In [None]:
# Initial imports
import os
import requests
import pandas as pd
import numpy as np
#from dotenv import load_dotenv
import hvplot.pandas
from pathlib import Path
import seaborn as sns
from datetime import datetime

import matplotlib.pyplot as plt
%matplotlib inline

import warnings
warnings.filterwarnings("ignore")

## Reading our data into dataFrames
Data includes:
 * Latitude and Longitude of all Canada Provinces~ from [url](https://www.latlong.net/category/provinces-40-60.html).
 * Price range for houses in different provinces of Canada from excel file and avg household income per province using csv file.
 * Stock Prices data for *RioCan(REI-UN.TO)* Real Estate Investment Trust  & *Tricon Residential(TCN.TO)* a Canadian real estate company 

In [None]:
#get the latitude and longitude valuse for Canada provinces using url
lat_lon_df = pd.read_html("https://www.latlong.net/category/provinces-40-60.html")

In [None]:
#converting our list into dataFrame
lat_lon_df = pd.DataFrame(np.reshape(lat_lon_df, (10,3)), columns = ['Province', 'Latitude', 'Longitude'])
#remove the unwanted string from our columns
lat_lon_df['Province'] = lat_lon_df['Province'].str.replace(', Canada', '')
#display our latitude & longitude dataFrame
lat_lon_df

In [None]:
# Using the read_csv function and Path module 
# create a absorbed_unit_df DataFrame by importing the 
#'absorbed-units-price-range-canada-provinces-for-all-dwelling-types-2019-2022-en.xlsx file' from the Resources folder
absorbed_unit_df = pd.read_excel(Path("""Resources/absorbed-units-price-range-canada-provinces-for-all-dwelling-types-2019-2022-en.xlsx"""), 
                                header = 1,
                                sheet_name =None)

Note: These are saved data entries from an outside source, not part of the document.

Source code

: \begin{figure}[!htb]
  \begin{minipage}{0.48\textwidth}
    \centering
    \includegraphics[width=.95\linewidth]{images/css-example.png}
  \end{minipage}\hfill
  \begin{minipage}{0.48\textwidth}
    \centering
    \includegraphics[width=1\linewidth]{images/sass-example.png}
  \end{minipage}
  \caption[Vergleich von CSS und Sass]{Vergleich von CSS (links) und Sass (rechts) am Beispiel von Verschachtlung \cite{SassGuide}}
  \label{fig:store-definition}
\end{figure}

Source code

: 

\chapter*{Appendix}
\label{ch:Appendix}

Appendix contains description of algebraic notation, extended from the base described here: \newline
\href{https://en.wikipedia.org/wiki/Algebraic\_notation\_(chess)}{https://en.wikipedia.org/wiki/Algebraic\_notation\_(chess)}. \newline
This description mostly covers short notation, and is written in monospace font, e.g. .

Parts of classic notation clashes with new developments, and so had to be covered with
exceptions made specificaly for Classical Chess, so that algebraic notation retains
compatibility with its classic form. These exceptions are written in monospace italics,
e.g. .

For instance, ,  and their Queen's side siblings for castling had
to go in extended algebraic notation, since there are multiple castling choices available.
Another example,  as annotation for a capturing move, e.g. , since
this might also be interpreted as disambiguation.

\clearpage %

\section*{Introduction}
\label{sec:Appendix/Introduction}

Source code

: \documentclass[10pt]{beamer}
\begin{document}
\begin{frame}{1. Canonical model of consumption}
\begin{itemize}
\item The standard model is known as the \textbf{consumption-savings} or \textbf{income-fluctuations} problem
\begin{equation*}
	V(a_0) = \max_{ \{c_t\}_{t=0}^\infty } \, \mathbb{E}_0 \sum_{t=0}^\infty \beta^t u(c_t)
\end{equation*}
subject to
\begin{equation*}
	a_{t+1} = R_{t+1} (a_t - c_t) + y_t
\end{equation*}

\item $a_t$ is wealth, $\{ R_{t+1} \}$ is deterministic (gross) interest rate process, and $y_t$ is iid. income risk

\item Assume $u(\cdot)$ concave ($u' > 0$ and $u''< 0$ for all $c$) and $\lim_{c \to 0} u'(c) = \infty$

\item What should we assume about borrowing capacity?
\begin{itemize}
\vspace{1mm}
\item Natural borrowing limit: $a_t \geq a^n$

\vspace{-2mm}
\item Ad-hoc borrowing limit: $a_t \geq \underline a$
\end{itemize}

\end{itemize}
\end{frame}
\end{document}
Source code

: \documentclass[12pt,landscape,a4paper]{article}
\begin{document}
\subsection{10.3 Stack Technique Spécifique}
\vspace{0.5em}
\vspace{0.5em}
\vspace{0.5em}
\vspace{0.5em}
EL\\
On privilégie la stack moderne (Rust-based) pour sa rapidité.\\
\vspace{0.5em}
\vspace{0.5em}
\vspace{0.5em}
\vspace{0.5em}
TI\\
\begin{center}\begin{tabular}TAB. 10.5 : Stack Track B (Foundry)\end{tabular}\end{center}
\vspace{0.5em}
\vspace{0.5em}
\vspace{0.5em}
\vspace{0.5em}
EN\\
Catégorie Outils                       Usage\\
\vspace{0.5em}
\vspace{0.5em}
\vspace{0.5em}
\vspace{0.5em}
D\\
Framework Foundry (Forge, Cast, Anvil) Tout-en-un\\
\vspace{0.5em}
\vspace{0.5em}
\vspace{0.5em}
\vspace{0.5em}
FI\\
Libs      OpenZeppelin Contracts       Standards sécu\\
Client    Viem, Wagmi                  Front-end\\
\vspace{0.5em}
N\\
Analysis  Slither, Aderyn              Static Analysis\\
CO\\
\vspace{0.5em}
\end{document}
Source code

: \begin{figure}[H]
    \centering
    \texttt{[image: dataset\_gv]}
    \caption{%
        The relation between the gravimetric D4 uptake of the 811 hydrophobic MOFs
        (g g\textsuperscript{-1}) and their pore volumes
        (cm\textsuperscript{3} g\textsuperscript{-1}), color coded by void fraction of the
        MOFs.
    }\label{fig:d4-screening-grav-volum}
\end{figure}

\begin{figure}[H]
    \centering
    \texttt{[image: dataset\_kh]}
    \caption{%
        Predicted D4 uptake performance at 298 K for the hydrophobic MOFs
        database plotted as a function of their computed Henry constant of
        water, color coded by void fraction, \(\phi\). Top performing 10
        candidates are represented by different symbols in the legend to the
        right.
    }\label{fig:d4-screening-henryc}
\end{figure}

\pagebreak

#create dataFrame and import average household income for each province across years data
avg_income_df = pd.read_csv(Path('Resources/avg_household_income_canada.csv'))
#create dataFrame and import RioCan and Tricon Residential stock data
rei_df = pd.read_csv(Path('Resources/REI.UN.csv'))
tcn_df = pd.read_csv(Path('Resources/TCN.TO.csv'))

In [None]:
#function to fethch the Province names from dictionary of DataFrames-absorbed_unit_df 
def getProvince(absorbed_unit_df):
    province = []
    for key in absorbed_unit_df.keys():
        province.append(key)
    return province

In [None]:
canada_housing_data_df = pd.DataFrame()
for i in getProvince(absorbed_unit_df):
    #absorbed_unit_df[i].set_index(['Year','Province'], inplace = True)
    canada_housing_data_df = pd.concat([canada_housing_data_df,absorbed_unit_df[i]], axis = 0)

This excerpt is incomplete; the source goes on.